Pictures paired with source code
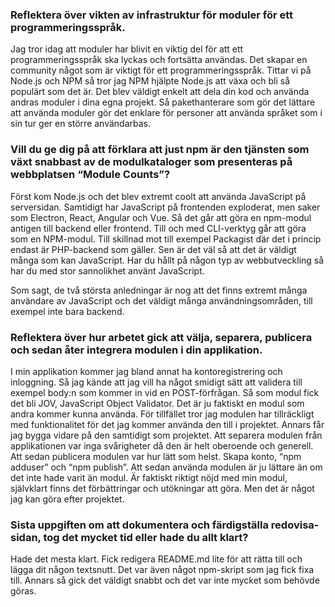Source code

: ### Reflektera över vikten av infrastruktur för moduler för ett programmeringsspråk.
Jag tror idag att moduler har blivit en viktig del för att ett programmeringsspråk ska lyckas och fortsätta användas. Det skapar en community något som är viktigt för ett programmeringsspråk. Tittar vi på Node.js och NPM så tror jag NPM hjälpte Node.js att växa och bli så populärt som det är. Det blev väldigt enkelt att dela din kod och använda andras moduler i dina egna projekt. Så pakethanterare som gör det lättare att använda moduler gör det enklare för personer att använda språket som i sin tur ger en större användarbas.

### Vill du ge dig på att förklara att just npm är den tjänsten som växt snabbast av de modulkataloger som presenteras på webbplatsen “Module Counts”?
Först kom Node.js och det blev extremt coolt att använda JavaScript på serversidan. Samtidigt har JavaScript på frontenden exploderat, men saker som Electron, React, Angular och Vue. Så det går att göra en npm-modul antigen till backend eller frontend. Till och med CLI-verktyg går att göra som en NPM-modul. Till skillnad mot till exempel Packagist där det i princip endast är PHP-backend som gäller. Sen är det väl så att det är väldigt många som kan JavaScript. Har du hållt på någon typ av webbutveckling så har du med stor sannolikhet använt JavaScript.

Som sagt, de två största anledningar är nog att det finns extremt många användare av JavaScript och det väldigt många användningsområden, till exempel inte bara backend.

### Reflektera över hur arbetet gick att välja, separera, publicera och sedan åter integrera modulen i din applikation.
I min applikation kommer jag bland annat ha kontoregistrering och inloggning. Så jag kände att jag vill ha något smidigt sätt att validera till exempel body:n som kommer in vid en POST-förfrågan. Så som modul fick det bli JOV, JavaScript Object Validator. Det är ju faktiskt en modul som andra kommer kunna använda. För tillfället tror jag modulen har tillräckligt med funktionalitet för det jag kommer använda den till i projektet. Annars får jag bygga vidare på den samtidigt som projektet. Att separera modulen från applikationen var inga svårigheter då den är helt oberoende och generell. Att sedan publicera modulen var hur lätt som helst. Skapa konto, “npm adduser” och “npm publish”. Att sedan använda modulen är ju lättare än om det inte hade varit än modul. Är faktiskt riktigt nöjd med min modul, självklart finns det förbättringar och utökningar att göra. Men det är något jag kan göra efter projektet.

### Sista uppgiften om att dokumentera och färdigställa redovisa-sidan, tog det mycket tid eller hade du allt klart?
Hade det mesta klart. Fick redigera README.md lite för att rätta till och lägga dit någon textsnutt. Det var även något npm-skript som jag fick fixa till. Annars så gick det väldigt snabbt och det var inte mycket som behövde göras.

# What to do
Filter the entries above down to the lines that contain "backend".

# Answer area
Först kom Node.js och det blev extremt coolt att använda JavaScript på serversidan. Samtidigt har JavaScript på frontenden exploderat, men saker som Electron, React, Angular och Vue. Så det går att göra en npm-modul antigen till backend eller frontend. Till och med CLI-verktyg går att göra som en NPM-modul. Till skillnad mot till exempel Packagist där det i princip endast är PHP-backend som gäller. Sen är det väl så att det är väldigt många som kan JavaScript. Har du hållt på någon typ av webbutveckling så har du med stor sannolikhet använt JavaScript.
Som sagt, de två största anledningar är nog att det finns extremt många användare av JavaScript och det väldigt många användningsområden, till exempel inte bara backend.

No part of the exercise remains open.